#### Requirement:
Pick out each line in these entries that contains the string "current".
::: Supplied entries
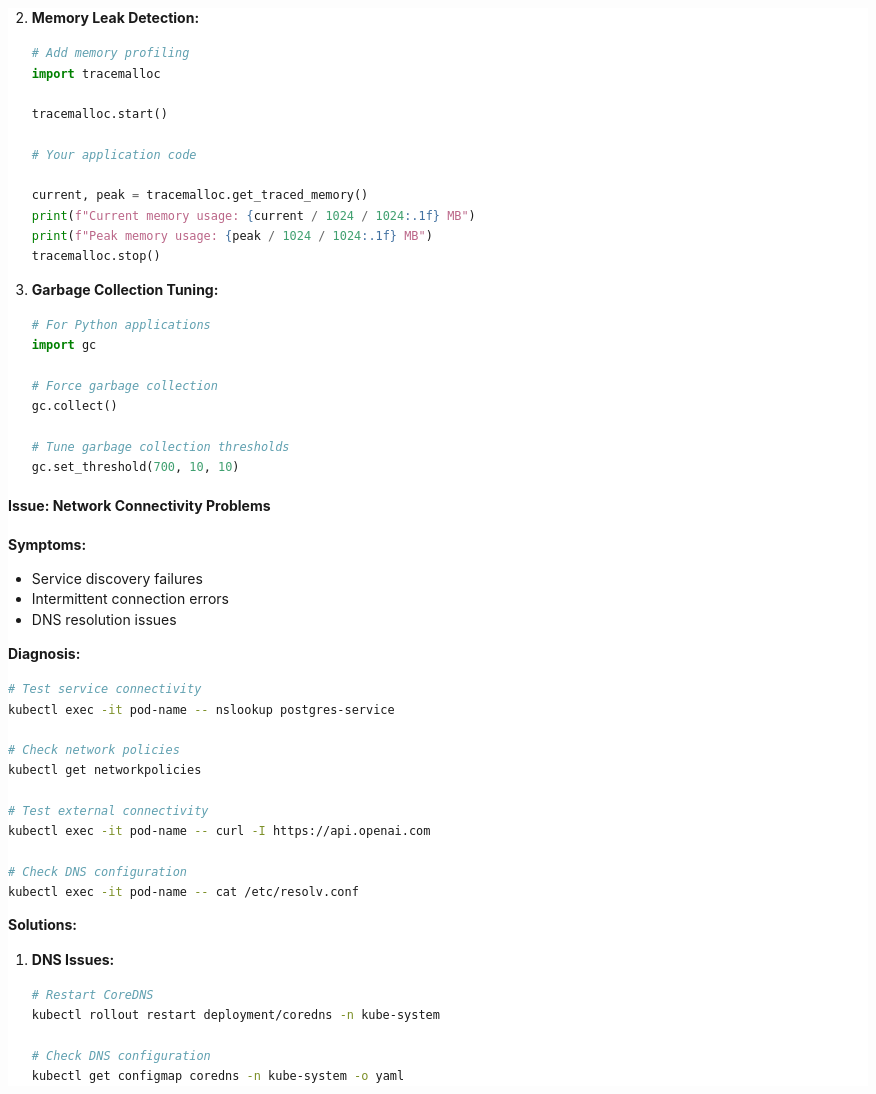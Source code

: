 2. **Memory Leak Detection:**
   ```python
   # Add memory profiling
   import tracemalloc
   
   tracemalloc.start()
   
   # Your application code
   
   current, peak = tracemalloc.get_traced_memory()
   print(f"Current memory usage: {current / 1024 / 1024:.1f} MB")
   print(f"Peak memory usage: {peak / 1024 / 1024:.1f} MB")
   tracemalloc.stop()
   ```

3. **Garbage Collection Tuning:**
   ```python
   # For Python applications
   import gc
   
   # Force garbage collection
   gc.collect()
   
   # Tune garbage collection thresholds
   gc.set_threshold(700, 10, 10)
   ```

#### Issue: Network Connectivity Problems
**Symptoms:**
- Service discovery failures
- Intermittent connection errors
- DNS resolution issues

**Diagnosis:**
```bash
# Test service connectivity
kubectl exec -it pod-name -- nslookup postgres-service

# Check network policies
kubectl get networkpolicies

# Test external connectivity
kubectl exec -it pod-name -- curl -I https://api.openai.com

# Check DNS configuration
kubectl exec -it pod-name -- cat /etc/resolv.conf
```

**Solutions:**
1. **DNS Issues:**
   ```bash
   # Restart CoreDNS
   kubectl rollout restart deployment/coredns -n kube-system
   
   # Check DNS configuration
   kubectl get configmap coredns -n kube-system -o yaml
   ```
::::::
#### Result of this task:
   current, peak = tracemalloc.get_traced_memory()
   print(f"Current memory usage: {current / 1024 / 1024:.1f} MB")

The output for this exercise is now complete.